------ Supplied material ------

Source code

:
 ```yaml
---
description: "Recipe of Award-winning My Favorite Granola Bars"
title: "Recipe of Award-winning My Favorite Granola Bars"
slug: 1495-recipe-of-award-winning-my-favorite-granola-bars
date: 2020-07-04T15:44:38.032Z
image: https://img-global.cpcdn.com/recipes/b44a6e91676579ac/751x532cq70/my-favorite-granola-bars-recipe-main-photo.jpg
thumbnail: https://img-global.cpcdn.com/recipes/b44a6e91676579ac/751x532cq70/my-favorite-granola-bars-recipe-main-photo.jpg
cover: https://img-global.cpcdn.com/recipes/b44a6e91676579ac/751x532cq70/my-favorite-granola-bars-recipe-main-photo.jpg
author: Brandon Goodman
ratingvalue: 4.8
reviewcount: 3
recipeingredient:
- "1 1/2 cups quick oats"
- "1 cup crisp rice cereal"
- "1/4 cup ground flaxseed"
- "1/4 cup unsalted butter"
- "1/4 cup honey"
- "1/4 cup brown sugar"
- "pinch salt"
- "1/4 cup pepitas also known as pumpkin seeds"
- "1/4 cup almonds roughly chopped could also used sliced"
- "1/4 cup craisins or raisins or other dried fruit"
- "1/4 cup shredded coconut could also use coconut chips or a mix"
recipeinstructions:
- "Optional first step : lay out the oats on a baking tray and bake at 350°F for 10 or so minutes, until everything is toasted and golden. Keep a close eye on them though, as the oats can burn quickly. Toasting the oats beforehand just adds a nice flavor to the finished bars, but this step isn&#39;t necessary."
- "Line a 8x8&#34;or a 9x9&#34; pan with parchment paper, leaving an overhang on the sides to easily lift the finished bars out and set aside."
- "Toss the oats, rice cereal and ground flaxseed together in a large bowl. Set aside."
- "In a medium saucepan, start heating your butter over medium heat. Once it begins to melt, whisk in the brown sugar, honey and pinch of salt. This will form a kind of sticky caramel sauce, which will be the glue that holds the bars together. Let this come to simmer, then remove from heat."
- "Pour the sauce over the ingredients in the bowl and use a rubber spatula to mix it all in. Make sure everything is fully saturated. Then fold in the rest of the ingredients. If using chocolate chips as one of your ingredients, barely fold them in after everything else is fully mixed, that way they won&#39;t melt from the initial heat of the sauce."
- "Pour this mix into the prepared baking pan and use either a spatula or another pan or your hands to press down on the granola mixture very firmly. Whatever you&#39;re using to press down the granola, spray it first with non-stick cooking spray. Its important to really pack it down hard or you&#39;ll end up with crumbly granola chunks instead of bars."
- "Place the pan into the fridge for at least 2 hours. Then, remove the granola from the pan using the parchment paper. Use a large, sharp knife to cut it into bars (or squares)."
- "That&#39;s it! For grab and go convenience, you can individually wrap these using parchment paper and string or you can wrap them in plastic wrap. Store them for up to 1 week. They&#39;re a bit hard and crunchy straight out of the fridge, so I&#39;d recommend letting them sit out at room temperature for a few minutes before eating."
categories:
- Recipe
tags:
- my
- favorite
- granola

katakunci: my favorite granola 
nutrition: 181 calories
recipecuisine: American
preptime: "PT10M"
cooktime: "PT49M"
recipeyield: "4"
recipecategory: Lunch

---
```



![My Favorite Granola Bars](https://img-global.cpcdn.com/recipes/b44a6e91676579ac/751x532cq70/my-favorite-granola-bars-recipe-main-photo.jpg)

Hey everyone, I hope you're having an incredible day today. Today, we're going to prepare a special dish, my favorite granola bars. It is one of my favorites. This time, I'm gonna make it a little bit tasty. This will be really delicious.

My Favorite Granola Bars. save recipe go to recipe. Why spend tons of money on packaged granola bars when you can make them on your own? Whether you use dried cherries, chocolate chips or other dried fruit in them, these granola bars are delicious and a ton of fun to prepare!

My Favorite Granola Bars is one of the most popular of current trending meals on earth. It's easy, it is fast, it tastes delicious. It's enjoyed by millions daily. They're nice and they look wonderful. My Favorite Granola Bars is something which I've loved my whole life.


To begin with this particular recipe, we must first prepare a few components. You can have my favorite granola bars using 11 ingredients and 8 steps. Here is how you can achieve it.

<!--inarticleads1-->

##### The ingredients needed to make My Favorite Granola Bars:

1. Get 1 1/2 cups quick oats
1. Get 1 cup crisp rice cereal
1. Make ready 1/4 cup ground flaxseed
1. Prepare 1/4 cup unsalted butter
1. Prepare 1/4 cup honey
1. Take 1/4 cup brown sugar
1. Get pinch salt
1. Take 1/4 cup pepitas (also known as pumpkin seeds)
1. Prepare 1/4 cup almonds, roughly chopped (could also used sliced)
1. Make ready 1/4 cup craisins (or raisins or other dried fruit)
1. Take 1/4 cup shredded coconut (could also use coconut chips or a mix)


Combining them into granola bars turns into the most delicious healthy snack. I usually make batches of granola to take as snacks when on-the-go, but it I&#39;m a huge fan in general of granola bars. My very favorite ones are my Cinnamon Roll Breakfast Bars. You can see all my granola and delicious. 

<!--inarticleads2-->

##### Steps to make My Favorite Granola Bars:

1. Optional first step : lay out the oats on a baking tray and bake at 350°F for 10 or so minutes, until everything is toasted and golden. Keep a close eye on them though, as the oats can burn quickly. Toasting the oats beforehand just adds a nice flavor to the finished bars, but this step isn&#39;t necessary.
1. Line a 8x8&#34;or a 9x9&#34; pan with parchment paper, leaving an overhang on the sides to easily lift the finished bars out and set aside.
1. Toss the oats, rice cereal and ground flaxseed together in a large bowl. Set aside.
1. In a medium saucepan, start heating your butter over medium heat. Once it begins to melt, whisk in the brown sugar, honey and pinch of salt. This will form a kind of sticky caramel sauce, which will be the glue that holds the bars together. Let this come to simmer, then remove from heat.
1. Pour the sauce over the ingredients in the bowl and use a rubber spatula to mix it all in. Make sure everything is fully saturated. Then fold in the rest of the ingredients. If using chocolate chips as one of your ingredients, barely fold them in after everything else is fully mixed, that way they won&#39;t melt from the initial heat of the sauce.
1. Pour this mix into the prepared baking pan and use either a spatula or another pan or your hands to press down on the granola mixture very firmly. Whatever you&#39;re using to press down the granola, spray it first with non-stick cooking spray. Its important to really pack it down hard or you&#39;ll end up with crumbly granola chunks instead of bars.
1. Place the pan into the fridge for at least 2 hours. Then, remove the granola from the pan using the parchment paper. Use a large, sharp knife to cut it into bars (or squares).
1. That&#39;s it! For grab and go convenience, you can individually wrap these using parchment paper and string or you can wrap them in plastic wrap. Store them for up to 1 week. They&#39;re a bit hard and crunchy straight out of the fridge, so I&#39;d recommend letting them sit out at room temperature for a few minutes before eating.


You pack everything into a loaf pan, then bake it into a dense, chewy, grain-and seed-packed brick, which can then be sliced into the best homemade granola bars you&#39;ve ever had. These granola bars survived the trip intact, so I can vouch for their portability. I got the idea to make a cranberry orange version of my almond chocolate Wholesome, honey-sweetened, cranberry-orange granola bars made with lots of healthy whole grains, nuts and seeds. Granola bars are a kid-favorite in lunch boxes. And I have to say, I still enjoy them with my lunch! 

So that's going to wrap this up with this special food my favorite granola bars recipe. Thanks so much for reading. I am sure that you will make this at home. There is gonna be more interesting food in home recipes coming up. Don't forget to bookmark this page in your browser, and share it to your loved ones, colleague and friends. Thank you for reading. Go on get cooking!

------

> Exercise objective
Restate every entry above word for word.

> Result of the task
Source code

:
 ```yaml
---
description: "Recipe of Award-winning My Favorite Granola Bars"
title: "Recipe of Award-winning My Favorite Granola Bars"
slug: 1495-recipe-of-award-winning-my-favorite-granola-bars
date: 2020-07-04T15:44:38.032Z
image: https://img-global.cpcdn.com/recipes/b44a6e91676579ac/751x532cq70/my-favorite-granola-bars-recipe-main-photo.jpg
thumbnail: https://img-global.cpcdn.com/recipes/b44a6e91676579ac/751x532cq70/my-favorite-granola-bars-recipe-main-photo.jpg
cover: https://img-global.cpcdn.com/recipes/b44a6e91676579ac/751x532cq70/my-favorite-granola-bars-recipe-main-photo.jpg
author: Brandon Goodman
ratingvalue: 4.8
reviewcount: 3
recipeingredient:
- "1 1/2 cups quick oats"
- "1 cup crisp rice cereal"
- "1/4 cup ground flaxseed"
- "1/4 cup unsalted butter"
- "1/4 cup honey"
- "1/4 cup brown sugar"
- "pinch salt"
- "1/4 cup pepitas also known as pumpkin seeds"
- "1/4 cup almonds roughly chopped could also used sliced"
- "1/4 cup craisins or raisins or other dried fruit"
- "1/4 cup shredded coconut could also use coconut chips or a mix"
recipeinstructions:
- "Optional first step : lay out the oats on a baking tray and bake at 350°F for 10 or so minutes, until everything is toasted and golden. Keep a close eye on them though, as the oats can burn quickly. Toasting the oats beforehand just adds a nice flavor to the finished bars, but this step isn&#39;t necessary."
- "Line a 8x8&#34;or a 9x9&#34; pan with parchment paper, leaving an overhang on the sides to easily lift the finished bars out and set aside."
- "Toss the oats, rice cereal and ground flaxseed together in a large bowl. Set aside."
- "In a medium saucepan, start heating your butter over medium heat. Once it begins to melt, whisk in the brown sugar, honey and pinch of salt. This will form a kind of sticky caramel sauce, which will be the glue that holds the bars together. Let this come to simmer, then remove from heat."
- "Pour the sauce over the ingredients in the bowl and use a rubber spatula to mix it all in. Make sure everything is fully saturated. Then fold in the rest of the ingredients. If using chocolate chips as one of your ingredients, barely fold them in after everything else is fully mixed, that way they won&#39;t melt from the initial heat of the sauce."
- "Pour this mix into the prepared baking pan and use either a spatula or another pan or your hands to press down on the granola mixture very firmly. Whatever you&#39;re using to press down the granola, spray it first with non-stick cooking spray. Its important to really pack it down hard or you&#39;ll end up with crumbly granola chunks instead of bars."
- "Place the pan into the fridge for at least 2 hours. Then, remove the granola from the pan using the parchment paper. Use a large, sharp knife to cut it into bars (or squares)."
- "That&#39;s it! For grab and go convenience, you can individually wrap these using parchment paper and string or you can wrap them in plastic wrap. Store them for up to 1 week. They&#39;re a bit hard and crunchy straight out of the fridge, so I&#39;d recommend letting them sit out at room temperature for a few minutes before eating."
categories:
- Recipe
tags:
- my
- favorite
- granola

katakunci: my favorite granola 
nutrition: 181 calories
recipecuisine: American
preptime: "PT10M"
cooktime: "PT49M"
recipeyield: "4"
recipecategory: Lunch

---
```



![My Favorite Granola Bars](https://img-global.cpcdn.com/recipes/b44a6e91676579ac/751x532cq70/my-favorite-granola-bars-recipe-main-photo.jpg)

Hey everyone, I hope you're having an incredible day today. Today, we're going to prepare a special dish, my favorite granola bars. It is one of my favorites. This time, I'm gonna make it a little bit tasty. This will be really delicious.

My Favorite Granola Bars. save recipe go to recipe. Why spend tons of money on packaged granola bars when you can make them on your own? Whether you use dried cherries, chocolate chips or other dried fruit in them, these granola bars are delicious and a ton of fun to prepare!

My Favorite Granola Bars is one of the most popular of current trending meals on earth. It's easy, it is fast, it tastes delicious. It's enjoyed by millions daily. They're nice and they look wonderful. My Favorite Granola Bars is something which I've loved my whole life.


To begin with this particular recipe, we must first prepare a few components. You can have my favorite granola bars using 11 ingredients and 8 steps. Here is how you can achieve it.

<!--inarticleads1-->

##### The ingredients needed to make My Favorite Granola Bars:

1. Get 1 1/2 cups quick oats
1. Get 1 cup crisp rice cereal
1. Make ready 1/4 cup ground flaxseed
1. Prepare 1/4 cup unsalted butter
1. Prepare 1/4 cup honey
1. Take 1/4 cup brown sugar
1. Get pinch salt
1. Take 1/4 cup pepitas (also known as pumpkin seeds)
1. Prepare 1/4 cup almonds, roughly chopped (could also used sliced)
1. Make ready 1/4 cup craisins (or raisins or other dried fruit)
1. Take 1/4 cup shredded coconut (could also use coconut chips or a mix)


Combining them into granola bars turns into the most delicious healthy snack. I usually make batches of granola to take as snacks when on-the-go, but it I&#39;m a huge fan in general of granola bars. My very favorite ones are my Cinnamon Roll Breakfast Bars. You can see all my granola and delicious. 

<!--inarticleads2-->

##### Steps to make My Favorite Granola Bars:

1. Optional first step : lay out the oats on a baking tray and bake at 350°F for 10 or so minutes, until everything is toasted and golden. Keep a close eye on them though, as the oats can burn quickly. Toasting the oats beforehand just adds a nice flavor to the finished bars, but this step isn&#39;t necessary.
1. Line a 8x8&#34;or a 9x9&#34; pan with parchment paper, leaving an overhang on the sides to easily lift the finished bars out and set aside.
1. Toss the oats, rice cereal and ground flaxseed together in a large bowl. Set aside.
1. In a medium saucepan, start heating your butter over medium heat. Once it begins to melt, whisk in the brown sugar, honey and pinch of salt. This will form a kind of sticky caramel sauce, which will be the glue that holds the bars together. Let this come to simmer, then remove from heat.
1. Pour the sauce over the ingredients in the bowl and use a rubber spatula to mix it all in. Make sure everything is fully saturated. Then fold in the rest of the ingredients. If using chocolate chips as one of your ingredients, barely fold them in after everything else is fully mixed, that way they won&#39;t melt from the initial heat of the sauce.
1. Pour this mix into the prepared baking pan and use either a spatula or another pan or your hands to press down on the granola mixture very firmly. Whatever you&#39;re using to press down the granola, spray it first with non-stick cooking spray. Its important to really pack it down hard or you&#39;ll end up with crumbly granola chunks instead of bars.
1. Place the pan into the fridge for at least 2 hours. Then, remove the granola from the pan using the parchment paper. Use a large, sharp knife to cut it into bars (or squares).
1. That&#39;s it! For grab and go convenience, you can individually wrap these using parchment paper and string or you can wrap them in plastic wrap. Store them for up to 1 week. They&#39;re a bit hard and crunchy straight out of the fridge, so I&#39;d recommend letting them sit out at room temperature for a few minutes before eating.


You pack everything into a loaf pan, then bake it into a dense, chewy, grain-and seed-packed brick, which can then be sliced into the best homemade granola bars you&#39;ve ever had. These granola bars survived the trip intact, so I can vouch for their portability. I got the idea to make a cranberry orange version of my almond chocolate Wholesome, honey-sweetened, cranberry-orange granola bars made with lots of healthy whole grains, nuts and seeds. Granola bars are a kid-favorite in lunch boxes. And I have to say, I still enjoy them with my lunch! 

So that's going to wrap this up with this special food my favorite granola bars recipe. Thanks so much for reading. I am sure that you will make this at home. There is gonna be more interesting food in home recipes coming up. Don't forget to bookmark this page in your browser, and share it to your loved ones, colleague and friends. Thank you for reading. Go on get cooking!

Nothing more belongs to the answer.